In response to this debacle, GE has repudiated its previous leadership with a zeal unprecedented in a company of its size and stature. Gone in the past 10 months are the CEO, the CFO (who was also a vice chair), two of the three other vice chairs, the head of the largest business, various other executives—and half the board of directors. The radical board shake-up “could be one of the most seminal events in the history of U.S. corporate governance,” says a longtime vendor and close student of GE.

Immelt declined to be interviewed for this article but sent Fortune a statement in which he cited accomplishments and said, “None of us like where the stock is today. I purchased $8 million of stock in my last year as CEO because I believe in the GE team.

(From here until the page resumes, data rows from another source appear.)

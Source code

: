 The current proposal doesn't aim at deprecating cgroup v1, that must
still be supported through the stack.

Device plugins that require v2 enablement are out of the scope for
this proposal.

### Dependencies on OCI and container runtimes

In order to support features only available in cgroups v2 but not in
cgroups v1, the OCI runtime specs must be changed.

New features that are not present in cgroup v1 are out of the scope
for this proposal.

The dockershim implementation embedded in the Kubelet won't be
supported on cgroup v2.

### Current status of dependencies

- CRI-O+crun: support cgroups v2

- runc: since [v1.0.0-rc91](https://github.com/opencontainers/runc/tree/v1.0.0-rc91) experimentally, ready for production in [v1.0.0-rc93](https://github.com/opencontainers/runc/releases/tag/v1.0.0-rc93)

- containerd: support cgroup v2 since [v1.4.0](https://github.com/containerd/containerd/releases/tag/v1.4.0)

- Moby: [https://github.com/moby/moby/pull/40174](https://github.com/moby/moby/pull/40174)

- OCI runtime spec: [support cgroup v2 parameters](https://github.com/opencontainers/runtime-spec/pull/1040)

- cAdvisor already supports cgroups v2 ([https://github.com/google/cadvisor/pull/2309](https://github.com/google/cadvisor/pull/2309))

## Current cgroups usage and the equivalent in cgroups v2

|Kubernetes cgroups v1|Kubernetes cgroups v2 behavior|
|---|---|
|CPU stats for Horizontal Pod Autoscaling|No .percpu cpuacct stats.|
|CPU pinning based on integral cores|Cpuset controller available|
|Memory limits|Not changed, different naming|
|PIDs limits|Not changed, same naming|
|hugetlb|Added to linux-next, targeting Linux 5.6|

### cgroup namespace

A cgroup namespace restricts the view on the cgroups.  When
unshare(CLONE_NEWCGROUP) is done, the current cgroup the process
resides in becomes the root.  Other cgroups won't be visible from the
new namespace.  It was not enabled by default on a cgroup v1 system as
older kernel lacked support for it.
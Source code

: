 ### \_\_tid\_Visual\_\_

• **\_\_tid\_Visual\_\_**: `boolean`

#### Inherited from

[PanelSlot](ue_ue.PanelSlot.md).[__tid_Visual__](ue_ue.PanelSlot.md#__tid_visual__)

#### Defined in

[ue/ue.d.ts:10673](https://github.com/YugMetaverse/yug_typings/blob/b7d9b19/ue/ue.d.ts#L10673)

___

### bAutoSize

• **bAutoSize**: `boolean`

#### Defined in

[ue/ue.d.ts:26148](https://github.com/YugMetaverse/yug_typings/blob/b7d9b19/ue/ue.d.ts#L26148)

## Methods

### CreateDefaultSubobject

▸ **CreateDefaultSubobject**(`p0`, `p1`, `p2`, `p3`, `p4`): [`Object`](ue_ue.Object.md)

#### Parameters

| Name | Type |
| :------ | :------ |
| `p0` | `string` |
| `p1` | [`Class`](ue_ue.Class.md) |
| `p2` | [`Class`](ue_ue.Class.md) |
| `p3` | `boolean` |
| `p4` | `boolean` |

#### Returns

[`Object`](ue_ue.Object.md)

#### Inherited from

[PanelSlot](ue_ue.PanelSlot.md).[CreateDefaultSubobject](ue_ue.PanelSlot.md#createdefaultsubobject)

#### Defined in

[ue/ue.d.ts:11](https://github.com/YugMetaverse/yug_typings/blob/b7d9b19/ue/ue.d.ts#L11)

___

I love the company, and I urge them to start looking forward and win in the markets.”

Flannery’s strongest message is how completely he’s breaking with GE’s recent past. “The review of the company has been, and continues to be, exhaustive,” he told investors last October. Specifically: “We are evaluating our businesses, processes, [the] corporate [function], our culture, how decisions are made, how we think about goals and accountability, how we incentivize people, how we prioritize investments in the segments …  global research, digital, and additive [manufacturing]. We have also reviewed our operating processes, our team, capital allocation, and how we communicate to investors. Everything is on the table …  Things will not stay the same at GE.”

Inescapable conclusion: This place is an unholy mess.